While I’m not a big fan of SUVs, I do like the original Blazer with its boxy design and impressive off-road capability. But, I’m not at all surprised that Chevy went with a Camaro-inspired, sharp-looking design language for the modern Blazer. It’s the 21st century, GM needs to keep its crossovers attractive, and I’m pretty sure that it wants to attract more and more young people toward SUVs. While a boxy, heritage-inspired Blazer would have made old enthusiasts happy, the Blazer would have remained a niche vehicle for... well... old enthusiasts.
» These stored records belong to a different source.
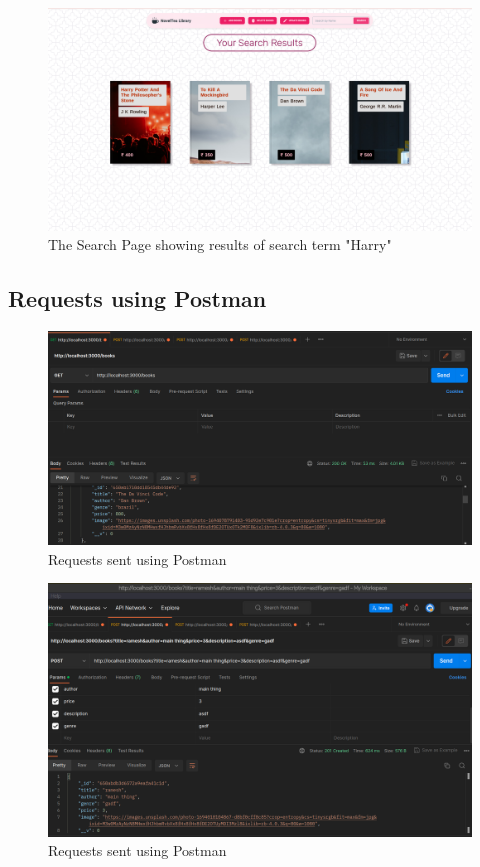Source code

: \documentclass[11pt]{article}
\begin{document}
\begin{figure}[H]
    \centering
    \includegraphics[width=.95\textwidth]{screenshots/search.png}
    \caption{The Search Page showing results of search term "Harry"}
\end{figure}

\subsection{Requests using Postman}

\begin{figure}[H]
    \centering
    \includegraphics[width=.95\textwidth]{screenshots/postman 1.png}
    \caption{Requests sent using Postman}
\end{figure}

\begin{figure}[H]
    \centering
    \includegraphics[width=.95\textwidth]{screenshots/postman 2.png}
    \caption{Requests sent using Postman}
\end{figure}
\end{document}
Chevy runs a business, and the somewhat sad part about running a business is that you need to customize your products in a way that you sell as much as possible. The Camaro-inspired Blazer is probably the result of intense market prospecting and some serious brain-storming in GM’s head offices and design departments. Sure, it could be less popular than predicted, but let’s face it, many of us want an SUV that looks as aggressive as a muscle car.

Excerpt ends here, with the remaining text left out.